What needs to be done —
From the first line to the last, restate every record word for word, leaving out the pictures.

Input for this task —
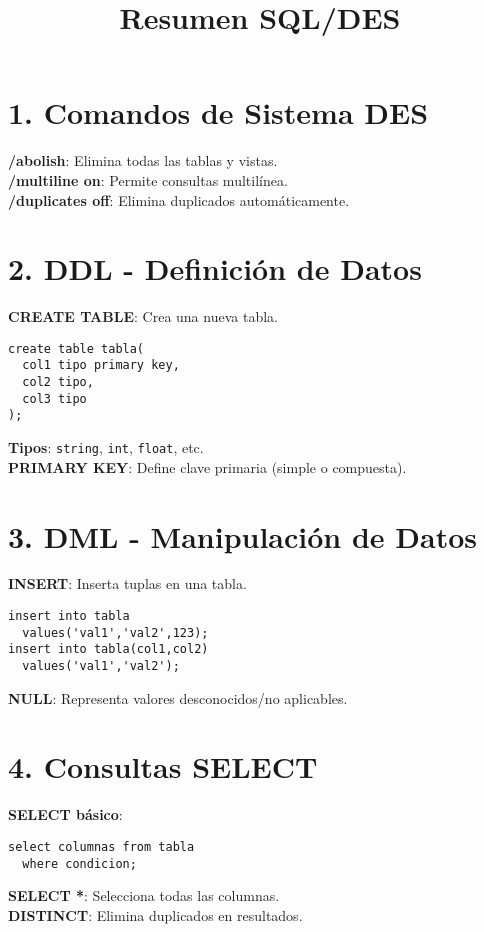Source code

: \documentclass[10pt,a4paper,twocolumn]{article}
\title{\textbf{Resumen SQL/DES}}
\author{}
\date{}
\begin{document}
\maketitle

\section*{1. Comandos de Sistema DES}

\textbf{/abolish}: Elimina todas las tablas y vistas.\\
\textbf{/multiline on}: Permite consultas multilínea.\\
\textbf{/duplicates off}: Elimina duplicados automáticamente.

\section*{2. DDL - Definición de Datos}

\textbf{CREATE TABLE}: Crea una nueva tabla.
\begin{lstlisting}
create table tabla(
  col1 tipo primary key,
  col2 tipo,
  col3 tipo
);
\end{lstlisting}

\textbf{Tipos}: \texttt{string}, \texttt{int}, \texttt{float}, etc.\\
\textbf{PRIMARY KEY}: Define clave primaria (simple o compuesta).

\section*{3. DML - Manipulación de Datos}

\textbf{INSERT}: Inserta tuplas en una tabla.
\begin{lstlisting}
insert into tabla 
  values('val1','val2',123);
insert into tabla(col1,col2) 
  values('val1','val2');
\end{lstlisting}

\textbf{NULL}: Representa valores desconocidos/no aplicables.

\section*{4. Consultas SELECT}

\textbf{SELECT básico}:
\begin{lstlisting}
select columnas from tabla
  where condicion;
\end{lstlisting}

\textbf{SELECT *}: Selecciona todas las columnas.\\
\textbf{DISTINCT}: Elimina duplicados en resultados.
\end{document}
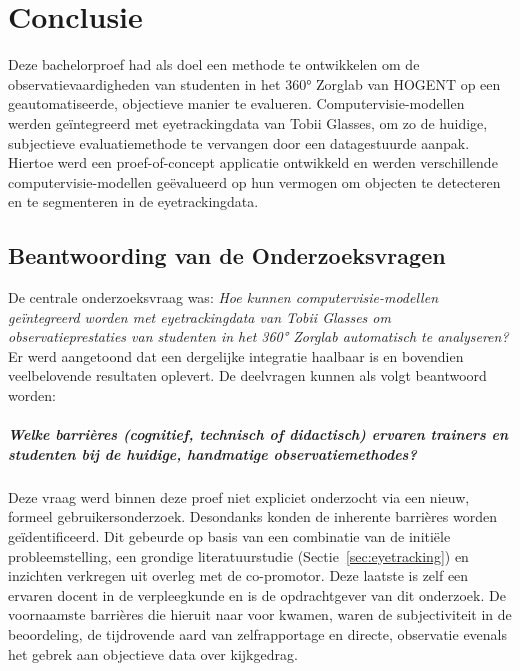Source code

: 
\chapter{Conclusie}%
\label{ch:conclusie}

Deze bachelorproef had als doel een methode te ontwikkelen om de observatievaardigheden van 
studenten in het 360° Zorglab van HOGENT op een geautomatiseerde, objectieve manier te evalueren.
Computervisie-modellen werden geïntegreerd met eyetrackingdata van Tobii Glasses, om zo de huidige, 
subjectieve evaluatiemethode te vervangen door een datagestuurde aanpak.
Hiertoe werd een proef-of-concept applicatie ontwikkeld en werden verschillende computervisie-modellen 
geëvalueerd op hun vermogen om objecten te detecteren en te segmenteren in de eyetrackingdata.

\section{Beantwoording van de Onderzoeksvragen}

De centrale onderzoeksvraag was: 
\textit{Hoe kunnen computervisie-modellen geïntegreerd worden met eyetrackingdata van Tobii Glasses om observatieprestaties 
van studenten in het 360° Zorglab automatisch te analyseren?}
Er werd aangetoond dat een dergelijke integratie haalbaar is en bovendien veelbelovende resultaten oplevert.
De deelvragen kunnen als volgt beantwoord worden:

\paragraph{\textit{Welke barrières (cognitief, technisch of didactisch) ervaren trainers en studenten bij de huidige, handmatige observatiemethodes?}}
Deze vraag werd binnen deze proef niet expliciet onderzocht via een nieuw, formeel gebruikersonderzoek. 
Desondanks konden de inherente barrières worden geïdentificeerd. 
Dit gebeurde op basis van een combinatie van de initiële probleemstelling, een grondige literatuurstudie (Sectie~\ref{sec:eyetracking}) en inzichten verkregen uit overleg met de co-promotor. 
Deze laatste is zelf een ervaren docent in de verpleegkunde en is de opdrachtgever van dit onderzoek. 
De voornaamste barrières die hieruit naar voor kwamen, waren de subjectiviteit in de beoordeling, 
de tijdrovende aard van zelfrapportage en directe, observatie evenals het gebrek aan objectieve data over kijkgedrag.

Reply to the task —
Source code

: \documentclass[10pt,a4paper,twocolumn]{article}
\title{\textbf{Resumen SQL/DES}}
\author{}
\date{}
\begin{document}
\maketitle

\section*{1. Comandos de Sistema DES}

\textbf{/abolish}: Elimina todas las tablas y vistas.\\
\textbf{/multiline on}: Permite consultas multilínea.\\
\textbf{/duplicates off}: Elimina duplicados automáticamente.

\section*{2. DDL - Definición de Datos}

\textbf{CREATE TABLE}: Crea una nueva tabla.
\begin{lstlisting}
create table tabla(
  col1 tipo primary key,
  col2 tipo,
  col3 tipo
);
\end{lstlisting}

\textbf{Tipos}: \texttt{string}, \texttt{int}, \texttt{float}, etc.\\
\textbf{PRIMARY KEY}: Define clave primaria (simple o compuesta).

\section*{3. DML - Manipulación de Datos}

\textbf{INSERT}: Inserta tuplas en una tabla.
\begin{lstlisting}
insert into tabla 
  values('val1','val2',123);
insert into tabla(col1,col2) 
  values('val1','val2');
\end{lstlisting}

\textbf{NULL}: Representa valores desconocidos/no aplicables.

\section*{4. Consultas SELECT}

\textbf{SELECT básico}:
\begin{lstlisting}
select columnas from tabla
  where condicion;
\end{lstlisting}

\textbf{SELECT *}: Selecciona todas las columnas.\\
\textbf{DISTINCT}: Elimina duplicados en resultados.
\end{document}
Source code

: 
\chapter{Conclusie}%
\label{ch:conclusie}

Deze bachelorproef had als doel een methode te ontwikkelen om de observatievaardigheden van 
studenten in het 360° Zorglab van HOGENT op een geautomatiseerde, objectieve manier te evalueren.
Computervisie-modellen werden geïntegreerd met eyetrackingdata van Tobii Glasses, om zo de huidige, 
subjectieve evaluatiemethode te vervangen door een datagestuurde aanpak.
Hiertoe werd een proef-of-concept applicatie ontwikkeld en werden verschillende computervisie-modellen 
geëvalueerd op hun vermogen om objecten te detecteren en te segmenteren in de eyetrackingdata.

\section{Beantwoording van de Onderzoeksvragen}

De centrale onderzoeksvraag was: 
\textit{Hoe kunnen computervisie-modellen geïntegreerd worden met eyetrackingdata van Tobii Glasses om observatieprestaties 
van studenten in het 360° Zorglab automatisch te analyseren?}
Er werd aangetoond dat een dergelijke integratie haalbaar is en bovendien veelbelovende resultaten oplevert.
De deelvragen kunnen als volgt beantwoord worden:

\paragraph{\textit{Welke barrières (cognitief, technisch of didactisch) ervaren trainers en studenten bij de huidige, handmatige observatiemethodes?}}
Deze vraag werd binnen deze proef niet expliciet onderzocht via een nieuw, formeel gebruikersonderzoek. 
Desondanks konden de inherente barrières worden geïdentificeerd. 
Dit gebeurde op basis van een combinatie van de initiële probleemstelling, een grondige literatuurstudie (Sectie~\ref{sec:eyetracking}) en inzichten verkregen uit overleg met de co-promotor. 
Deze laatste is zelf een ervaren docent in de verpleegkunde en is de opdrachtgever van dit onderzoek. 
De voornaamste barrières die hieruit naar voor kwamen, waren de subjectiviteit in de beoordeling, 
de tijdrovende aard van zelfrapportage en directe, observatie evenals het gebrek aan objectieve data over kijkgedrag.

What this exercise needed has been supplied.